CRÔNICA

A HORA E A VEZ DE SARUÊ

Foto: https://historiadofutebol.com/blog/?p=123400

“Saruê pendurou as chuteiras e ficou pobre e só…”. A frase é de uma crônica do Professor Raimundo Nonato da Silva e está no livro “Futebol de Mossoró. Pequenas grandes histórias”, de Lupércio Luiz de Azevedo. Cresci ouvindo falar de seus feitos no futebol mossoroense. O cronista o descreve como jogador objetivo, toques curtos, chutes certeiros, fortes, indefensáveis. Algum clube no mundo, atualmente, ignoraria um jogador assim? Não há mais do que meia dúzia com tais atributos à disposição dos multimilionários salários pagos hoje em dia a esses atletas.

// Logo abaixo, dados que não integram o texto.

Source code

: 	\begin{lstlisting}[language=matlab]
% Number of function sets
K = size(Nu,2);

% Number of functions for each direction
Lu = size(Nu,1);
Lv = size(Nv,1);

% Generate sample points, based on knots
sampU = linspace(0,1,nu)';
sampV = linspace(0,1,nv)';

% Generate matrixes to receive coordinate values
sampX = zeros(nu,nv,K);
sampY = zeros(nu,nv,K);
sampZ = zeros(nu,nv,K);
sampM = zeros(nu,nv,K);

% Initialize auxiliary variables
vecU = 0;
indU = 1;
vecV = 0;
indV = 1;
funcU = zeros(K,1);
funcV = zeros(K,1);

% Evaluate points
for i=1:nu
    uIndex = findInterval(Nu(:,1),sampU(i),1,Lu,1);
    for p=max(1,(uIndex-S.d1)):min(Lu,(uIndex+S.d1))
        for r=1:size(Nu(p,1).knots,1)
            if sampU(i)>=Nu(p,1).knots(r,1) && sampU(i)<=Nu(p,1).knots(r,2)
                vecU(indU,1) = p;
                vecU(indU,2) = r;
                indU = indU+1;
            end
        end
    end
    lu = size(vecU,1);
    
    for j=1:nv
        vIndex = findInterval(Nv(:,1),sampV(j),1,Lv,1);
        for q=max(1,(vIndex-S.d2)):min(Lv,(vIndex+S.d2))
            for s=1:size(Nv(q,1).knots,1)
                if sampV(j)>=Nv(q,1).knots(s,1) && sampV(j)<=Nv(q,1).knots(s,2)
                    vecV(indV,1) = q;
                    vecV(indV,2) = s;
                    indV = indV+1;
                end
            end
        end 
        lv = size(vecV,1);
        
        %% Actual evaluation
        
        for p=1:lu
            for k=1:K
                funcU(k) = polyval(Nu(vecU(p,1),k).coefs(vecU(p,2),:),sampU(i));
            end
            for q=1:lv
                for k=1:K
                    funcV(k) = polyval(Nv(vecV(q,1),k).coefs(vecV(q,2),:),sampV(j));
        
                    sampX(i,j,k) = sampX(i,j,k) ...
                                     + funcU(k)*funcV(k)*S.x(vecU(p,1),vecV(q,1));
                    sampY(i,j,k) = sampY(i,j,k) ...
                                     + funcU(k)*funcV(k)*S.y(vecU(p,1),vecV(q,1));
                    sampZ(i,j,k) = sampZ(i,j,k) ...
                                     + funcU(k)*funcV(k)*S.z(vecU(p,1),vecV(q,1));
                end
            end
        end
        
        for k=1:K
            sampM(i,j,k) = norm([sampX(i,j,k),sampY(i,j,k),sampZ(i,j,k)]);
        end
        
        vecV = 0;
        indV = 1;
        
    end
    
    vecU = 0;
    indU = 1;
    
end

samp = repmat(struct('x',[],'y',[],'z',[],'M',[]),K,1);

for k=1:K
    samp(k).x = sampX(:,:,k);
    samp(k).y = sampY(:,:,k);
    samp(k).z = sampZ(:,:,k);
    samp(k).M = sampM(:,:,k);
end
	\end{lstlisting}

Mas Saruê jogava em Mossoró, na primeira metade do Século XX. Sua arte, por mais deslumbrante, chegaria a ser conhecida, na melhor das hipóteses, em Natal ou Fortaleza, cujos clubes também utilizavam, geralmente, a prata da casa, jogadores nativos ou residentes nessas cidades. Futebol não era o grande negócio. Era diversão. Profissão era outra coisa. Jogava-se por amor e esse não faltava aos torcedores do Centro Sportivo Mossoroense para com seu grande craque.

Pobre, o cidadão Osmídio Ferreira nem o nome de batismo recuperou. Seria sempre o Saruê para os que o viram jogar e para os que ouviram falar. Circulando nos arredores do Mercado Central, inconfundível com seus cabelos de fogo, expressão conformada com o que restava de reconhecimento da glória passada, atitude dependente de alguma ajuda que viesse espontaneamente, assim seguiria sua vida de ex-ídolo.

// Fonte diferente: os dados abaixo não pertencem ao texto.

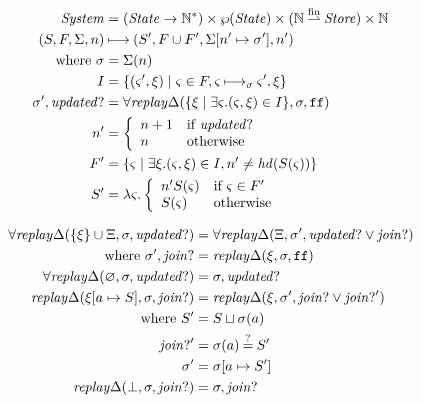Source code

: \documentclass{llncs}
\newcommand{\finto}{\mathbin{\overset{\text{fin}}{\rightharpoonup}}}
\begin{document}
\begin{align*}
\System &= (\State \to {\mathbb N}^*) \times \wp(\State) \times ({\mathbb N} \finto \Store) \times {\mathbb N} \\
(S,F,\Sigma,n) &\machstep (S', F \cup F', \Sigma[n' \mapsto \msto'],n') \\
 \text{ where }
 \msto &= \Sigma(n) \\
  I &= \setof{ \ttuple{\mstate'}{\msdiff} \mid \mstate \in F, \mstate \machstep_\msto \mstate', \msdiff} \\
  \msto',\updatedp &=
     \replaychangeall(\setof{\msdiff \mid \exists \mstate. (\mstate, \msdiff) \in I}, \msto,\sfalse) \\
  n' &= \left\{\begin{array}{ll}
                n + 1 & \text{if } \updatedp \\
                n & \text{otherwise}
               \end{array}\right. \\
  F' &= \setof{\mstate \mid \exists \msdiff. (\mstate,\msdiff) \in I,
                n' \neq \hd(S(\mstate))} \\
  S' &= \lambda \mstate. \left\{\begin{array}{ll}
                                 n' S(\mstate) & \text{if } \mstate \in F' \\
                                 S(\mstate) & \text{otherwise}
                                \end{array}\right.
\end{align*}

\begin{align*}
  \forall\mathit{replay}\Delta(\{\xi\} \cup \Xi, \sigma, \mathit{updated?}) &=
    \forall\mathit{replay}\Delta(\Xi, \sigma', \mathit{updated?} \vee \mathit{join?}) \\
   \text{ where } \sigma', \mathit{join?} &= \mathit{replay}\Delta(\xi, \sigma, {\tt ff}) \\
  \forall\mathit{replay}\Delta(\varnothing, \sigma, \mathit{updated?}) &= \sigma, \mathit{updated?} \\
  \mathit{replay}\Delta(\xi[a \mapsto S], \sigma, \mathit{join?}) &=
   \mathit{replay}\Delta(\xi, \sigma', \mathit{join?} \vee \mathit{join?}') \\
  \text{ where } S' &= S \sqcup \sigma(a) \\
                 \mathit{join?}' &= \sigma(a) \mathbin{\overset{?}{=}} S' \\
                 \sigma' &= \sigma[a \mapsto S'] \\
  \mathit{replay}\Delta(\bot, \sigma, \mathit{join?}) &= \sigma, \mathit{join?}
\end{align*}
\end{document}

Estivesse hoje por aqui, poderia experimentar a grande frustação de não ter nascido no final do Século XX. De não estar, como diz o clichê, na hora e lugar certos. Mas, foi poupado dessa tristeza. As circunstâncias, no tempo em que ele protagonizou o espetáculo mágico do futebol, nem de longe permitiam suspeitar que tal habilidade elevaria alguém a celebridade mundial e, menos ainda, à opulência financeira, do dia para a noite.

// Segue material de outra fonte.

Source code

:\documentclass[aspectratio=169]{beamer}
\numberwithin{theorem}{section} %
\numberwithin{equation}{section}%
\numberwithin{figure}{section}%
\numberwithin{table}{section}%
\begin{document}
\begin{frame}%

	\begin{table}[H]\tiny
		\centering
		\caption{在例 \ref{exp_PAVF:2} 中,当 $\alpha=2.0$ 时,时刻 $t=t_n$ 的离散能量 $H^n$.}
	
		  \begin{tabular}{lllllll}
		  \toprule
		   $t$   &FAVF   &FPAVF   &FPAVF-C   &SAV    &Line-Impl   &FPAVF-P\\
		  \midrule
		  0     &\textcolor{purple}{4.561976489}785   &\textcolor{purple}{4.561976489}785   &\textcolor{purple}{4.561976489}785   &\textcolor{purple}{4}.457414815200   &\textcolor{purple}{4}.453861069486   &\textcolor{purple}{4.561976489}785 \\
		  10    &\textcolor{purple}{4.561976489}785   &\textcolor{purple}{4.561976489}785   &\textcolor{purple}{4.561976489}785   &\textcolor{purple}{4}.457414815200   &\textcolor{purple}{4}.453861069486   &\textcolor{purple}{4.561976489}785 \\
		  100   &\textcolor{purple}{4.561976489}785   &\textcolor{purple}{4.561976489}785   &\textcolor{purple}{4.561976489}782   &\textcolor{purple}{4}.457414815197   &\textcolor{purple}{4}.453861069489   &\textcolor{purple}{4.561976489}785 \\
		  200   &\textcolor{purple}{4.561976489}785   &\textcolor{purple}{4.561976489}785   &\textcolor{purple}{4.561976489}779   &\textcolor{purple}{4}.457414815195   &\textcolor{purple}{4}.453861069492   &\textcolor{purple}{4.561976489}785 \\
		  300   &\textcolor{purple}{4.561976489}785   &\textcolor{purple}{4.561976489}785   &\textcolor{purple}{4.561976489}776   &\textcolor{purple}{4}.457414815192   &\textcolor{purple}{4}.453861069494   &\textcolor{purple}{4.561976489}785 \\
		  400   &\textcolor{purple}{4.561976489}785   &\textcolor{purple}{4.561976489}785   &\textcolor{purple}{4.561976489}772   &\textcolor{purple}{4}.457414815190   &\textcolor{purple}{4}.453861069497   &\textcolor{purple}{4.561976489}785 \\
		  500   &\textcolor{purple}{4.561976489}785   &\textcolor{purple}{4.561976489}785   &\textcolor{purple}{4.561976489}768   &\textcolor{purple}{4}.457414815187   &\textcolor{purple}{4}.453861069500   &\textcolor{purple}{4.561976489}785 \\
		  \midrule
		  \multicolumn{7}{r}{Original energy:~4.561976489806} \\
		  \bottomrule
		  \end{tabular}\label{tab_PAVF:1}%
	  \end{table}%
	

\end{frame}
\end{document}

E, se o que os olhos não veem, o coração…bem, é só outro clichê, a Saruê, na sua simplicidade, podem ter sido suficientes as emoções e alegrias vividas em campo e refletidas na face dos torcedores; a admiração da cidade toda que seu nome inspirava, enquanto viveu. Para ele, era aquilo mesmo que o esporte poderia ter lhe dado e possivelmente estava feliz com esse prestígio que sabia ser reservado a poucos que, como ele, suavam nos campos de futebol em prol das cores de seus clubes, sem outras expectativas além de uma taça que seria exibida na sede da agremiação. Desse ponto de vista, Saruê, vivendo e jogando em Mossoró pelos idos de 1936, esteve sim, no lugar certo e na hora certa.